To foot or not to foot?





Turning a piece of pottery upside down and seeing a neat, formal foot enclosing the potter's mark , combines the pleasures of handling the shape and weight of an object with the gentle thrill of seeing a familiar potter's mark or, finding an unknown maker has left a clue, at the very bottom of the pot, a secret, intimate sign linking the maker and the user. The foot is an essential part of this pleasure as it contains the final piece of direct communication between the artist and the user of a pot.

When I was down at the ANU last week Micheal Keighry and I had a talk about form. I've been wrestling with the idea of footed or unfooted forms for some time. The footed forms place a pot firmly in a tradition creating a tension with the drawing which is abstract and contemporary. The small forms really work with a foot. As the pots get larger the foot stops raising the pot from the surface on which it sits in a dynamic way and starts drawing the eye towards itself in a a self-conscious near parody of traditional Japanese shapes. Why is this?








There is something I really love about footed bowls.  It is a potter's thing.  The foot on a thrown bowl talks about process and tradition.  There is a need for thrown bowls to be footed when they are decorated raw.  It is very difficult to turn unfooted bowls over in order to decorate near the bottom edge of the vessel.  A foot provides something for the potter to grab onto.  I also love how the foot adds an alert, exclaiming posture to the pot.  I feel that throwers are often asked to erase marks of making such as throwing lines, turning lines, feet.  The wheel is a humble, industrial machine from the lower echelons of the industrial spectrum, often signs of the craft of throwing are seen as a distraction or something inadvertent and ugly that should be erased.  For me the turned foot is a celebration of the thrower's skill, anyone who has ever thrown pots on a wheel knows the pleasure of a fine turned foot, it is a piece of communication between me and other throwers, an affirmation of my love for an underrated craft yet to fulfill it's creative potential.

Tuesday, May 1, 2012

Half moon vessels



Throwing large forms with half moon shape. The vessels are embedded with bushcombings in the throwing.
Bush combings are soaked in iron oxide and yellow glaze stain and thrown onto the pot after it has been pulled up twice.






*The half moons slumped during firing and are sitting very heavily on their bottoms. I like a pot that rises from the table.

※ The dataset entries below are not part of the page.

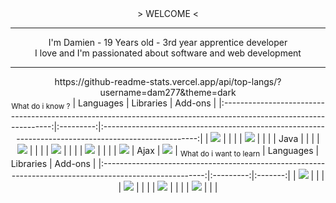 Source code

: <div align="center">
    > WELCOME <
    <div>
        <hr />
        I'm Damien - 19 Years old - 3rd year apprentice developer
        <br />
        I love and I'm passionated about software and web development
        <hr />
    </div>
    <div>
        https://github-readme-stats.vercel.app/api/top-langs/?username=dam277&theme=dark
    </div>
    <div>
        <div>
        <sub>What do i know ?</sub>
        | Languages  | Libraries | Add-ons |
        |:-----------------------------------------------------------------------------------------------------------------:|:---------:|:----------------------------------------------------------------------------------------------------:|
        | <img src="https://img.shields.io/badge/C%2B%2B-00599C?style=for-the-badge&logo=c%2B%2B&logoColor=white" />        |           |                                                                                                      |
        | <img src="https://img.shields.io/badge/C%23-239120?style=for-the-badge&logo=c-sharp&logoColor=white" />           |           |                                                                                                      |
        | <img src="" />Java                                                                                                |           |                                                                                                      |
        | <img src="https://img.shields.io/badge/HTML5-E34F26?style=for-the-badge&logo=html5&logoColor=white" />            |           |                                                                                                      |
        | <img src="https://img.shields.io/badge/CSS3-1572B6?style=for-the-badge&logo=css3&logoColor=white" />              |           |                                                                                                      |
        | <img src="https://img.shields.io/badge/PHP-777BB4?style=for-the-badge&logo=php&logoColor=white" />                |           |                                                                                                      |
        | <img src="https://img.shields.io/badge/JavaScript-323330?style=for-the-badge&logo=javascript&logoColor=F7DF1E" /> | Ajax      | <img src="https://img.shields.io/badge/json-5E5C5C?style=for-the-badge&logo=json&logoColor=white" /> |
        <sub>What do i want to learn</sub>
        | Languages                                                                                               | Libraries | Add-ons |
        |:-------------------------------------------------------------------------------------------------------:|:---------:|:-------:|
        | <img src="https://img.shields.io/badge/Dart-0175C2?style=for-the-badge&logo=dart&logoColor=white" />    |           |         |
        | <img src="https://img.shields.io/badge/Python-FFD43B?style=for-the-badge&logo=python&logoColor=blue" /> |           |         |
        | <img src="https://img.shields.io/badge/Rust-black?style=for-the-badge&logo=rust&logoColor=#E57324" />   |           |         |
        | <img src="https://img.shields.io/badge/Dart-0175C2?style=for-the-badge&logo=dart&logoColor=white " />   |           |         |
    </div>
</div>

Analyzing Lucie Rie's shapes, her pots come off the table on a slight soft foot with a strong impulse upwards before bellying out.







Saturday, April 28, 2012

birds

Rainbow lorikeet feathers from Tin Can Bay
Galah feathers
A Brown Cuckoo Dove that killed itself flying into a window.

Friday, April 27, 2012

refining throwing technique


Feathers, Collection, Maps.
I'm reading about the transfer of visual information.  The effective change in representation form perspective to "flatland".  Information can be conveyed on a single map using both designs.  Delineation using boxes or enclosed lines activates white space with in the enclosure.  In"Envisioning Information"  Edward R Tufte analyses graphical representation and the tools of the two dimensional such as colour, line, composition etc that have been use throughout history to render information conveyed through graphs, and maps.  Tufte's analysis contains both science and poetry as he considers the elements most effective in conveying information.  In calling the drawing that I make on the pots "maps" I too am trying to convey information.   The "data" I collect are bushcombings, photographs and impressions and the point I try to convey through the maps is a two dimensional rendering of the sights, sounds and detail of a specific environment.  Combining abstract and representational images and marks, using composition to order the data renders an impression of the wallum  both informative and lyrical.   In his conclusion Tufte says
"....(This) frustration reflects the essential dilemma of narrative designs- how to reduce the magnificent four dimensional reality f time and three space into little marks on paper flatlands.  Perhaps one day  high resolution computer visualizations, which combine slightly abstracted representations along with a dynamic and animated flatland will lighten the laborious complexity of encodings- and yet still capture some worthwhile part of the subtlety  of the human itinerary."
(pp119, Envisioning Information, Edward R Tufte, 1990, Graphics Press , Connecticut.)

Tuesday, March 6, 2012

Japanese brushes




Japanese calligraphy brushes. The quality of line obtained by these brushes is beautiful, very clear and the bristles hold the water without letting it all soak into the surface as soon as they touch the clay.

Thursday, March 1, 2012

Terra Sig Mutant


The sugary terra sig glaze experiment can't just sit in the studio going hard. I've given it a new job and things are working out really well. The scraffitti leptospermums used to work in a loose variant of mishima with pure terra sig, but with the sugary glaze/terra mutant the line seems cleaner. I think it is because of the addition of the clear glaze, the pigment is gathered up when the glaze melts and settles into the scraffitto line. this enhances the clarity and scratchy qualities of the lines and the slight shine the glaze gives the inlay attracts the eye making the drawing stronger and more coherent.